Egypt: Detained Protesters Begin Hunger Strike – NGOs Hold Authorities Responsible

Egyptian NGOs announced Saturday that they hold authorities responsible for the well-being of 47 detainees who have announced starting open-ended hunger strikes after they received five-year sentences for protesting the transfer of Red Sea islands to Saudi Arabia.

Meanwhile, on Saturday, the Qasr al-Nil court of appeals delayed to June 4 looking into the appeals put forth by 33 more Red Sea islands detainees who had been sentenced to two years in prison, with hard labour, on charges of protesting in downtown Cairo on Apr. 25.

Last Saturday, the Qasr al-Nil court handed two-year sentences with hard labour to 52 people, after which a total of 33 of the detainees filed appeals.

An additional 101 people were handed five-year prison sentences.

The detainees who had received five-year sentences after being arrested on Apr. 25 in Giza and Dokki began their hunger strike on Wednesday, writing in a letter from inside prison that they are protesting “the unjust and oppressive sentence that has been passed against us.”

Local human rights organisations, including the anti-torture El Nadeem Center, the Cairo Center for Human Rights Studies, the Association for Free Thought and Expression, demanded in a statement that an official file be made to track the prisoners’ hunger strike, documenting the day it started, as well as any medical necessities that the detainees may need.

They also demanded that the state-affiliated National Council for Human Rights and the Doctors’ Syndicate make visits to the detention facilities to check up on the hunger-striking detainees.

A Facebook event calling for worldwide solidarity with the detainees has been created. “Show your solidarity by attending the court hearings here or protesting at Egyptian embassies in every city to call for their freedom,” the event description reads.

The Apr. 25 protesters are charged with spreading false news, heeding calls for chaos on the basis of rejecting the border demarcation agreement with Saudi Arabia, protesting to incite public opinion against the state, among other charges.

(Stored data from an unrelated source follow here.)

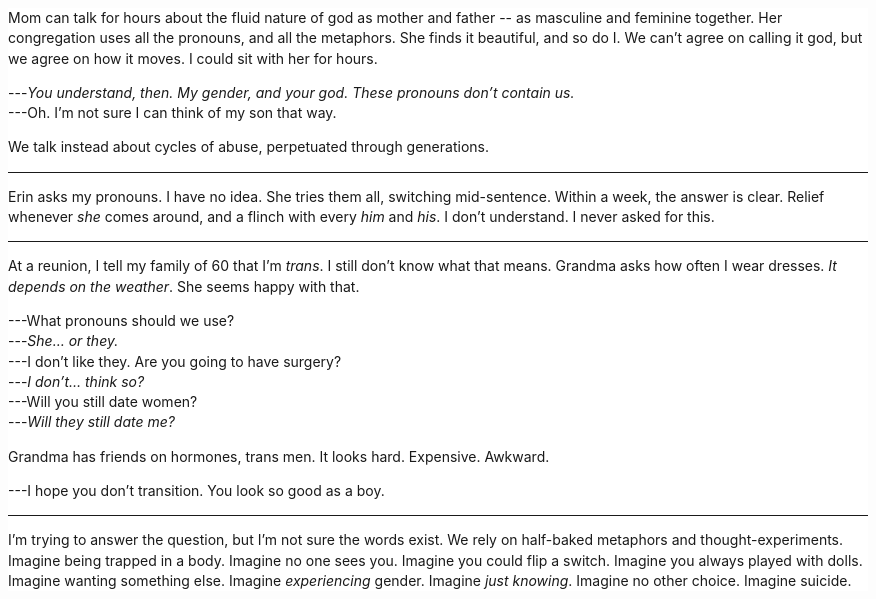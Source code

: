 Mom can talk for hours about the fluid nature of god as mother and father --
as masculine and feminine together.
Her congregation uses all the pronouns, and all the metaphors.
She finds it beautiful, and so do I.
We can’t agree on calling it god,
but we agree on how it moves.
I could sit with her for hours.

---*You understand, then. My gender, and your god.
These pronouns don’t contain us.* \
---Oh. I’m not sure I can think of my son that way.

We talk instead about cycles of abuse, perpetuated through generations.

------

Erin asks my pronouns. I have no idea.
She tries them all, switching mid-sentence.
Within a week, the answer is clear.
Relief whenever *she* comes around,
and a flinch with every *him* and *his*.
I don’t understand. I never asked for this.

------

At a reunion, I tell my family of 60 that I’m *trans*.
I still don’t know what that means.
Grandma asks how often I wear dresses.
*It depends on the weather*. She seems happy with that.

---What pronouns should we use? \
---*She… or they.* \
---I don’t like they. Are you going to have surgery? \
---*I don’t… think so?* \
---Will you still date women? \
---*Will they still date me?*

Grandma has friends on hormones, trans men.
It looks hard. Expensive. Awkward.

---I hope you don’t transition. You look so good as a boy.

------

I’m trying to answer the question,
but I’m not sure the words exist.
We rely on half-baked metaphors and thought-experiments.
Imagine being trapped in a body.
Imagine no one sees you.
Imagine you could flip a switch.
Imagine you always played with dolls.
Imagine wanting something else.
Imagine *experiencing* gender.
Imagine *just knowing*.
Imagine no other choice.
Imagine suicide.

“To our families and loved ones: You give us the power and strength to carry on with your support, so please continue your support untill we’re beside you again,” the detainees wrote.

According to data from the Front to Defend Egyptian Protesters, an independent group, 1,277 people were “stopped, detained, and arrested” from Apr. 15 to Apr. 27, 2016.

Hundreds of police officers were deployed in central Cairo on Apr. 25 to quell protests against President Abdel Fattah al-Sisi’s decision to hand over Tiran and Sanafir islands to Saudi Arabia.

Sisi’s decision had stirred up controversy among Egyptians, with critics accusing him of “selling Egyptian land” in return for Saudi aid.

It also prompted thousands of Egyptians to take to the streets in rare protests on Apr. 15 and Apr. 25, amid a police campaign of mass arrests of activists opposed to the agreement.

Sisi defended the decision, saying in televised speech in April that “Egypt does not sell its land to anyone and it does not take anyone’s land.”

The cabinet also argued in a statement that the islands are Saudi, adding that Saudi Arabia requested Egypt to protect them in 1950 and they had been under Egypt’s control since.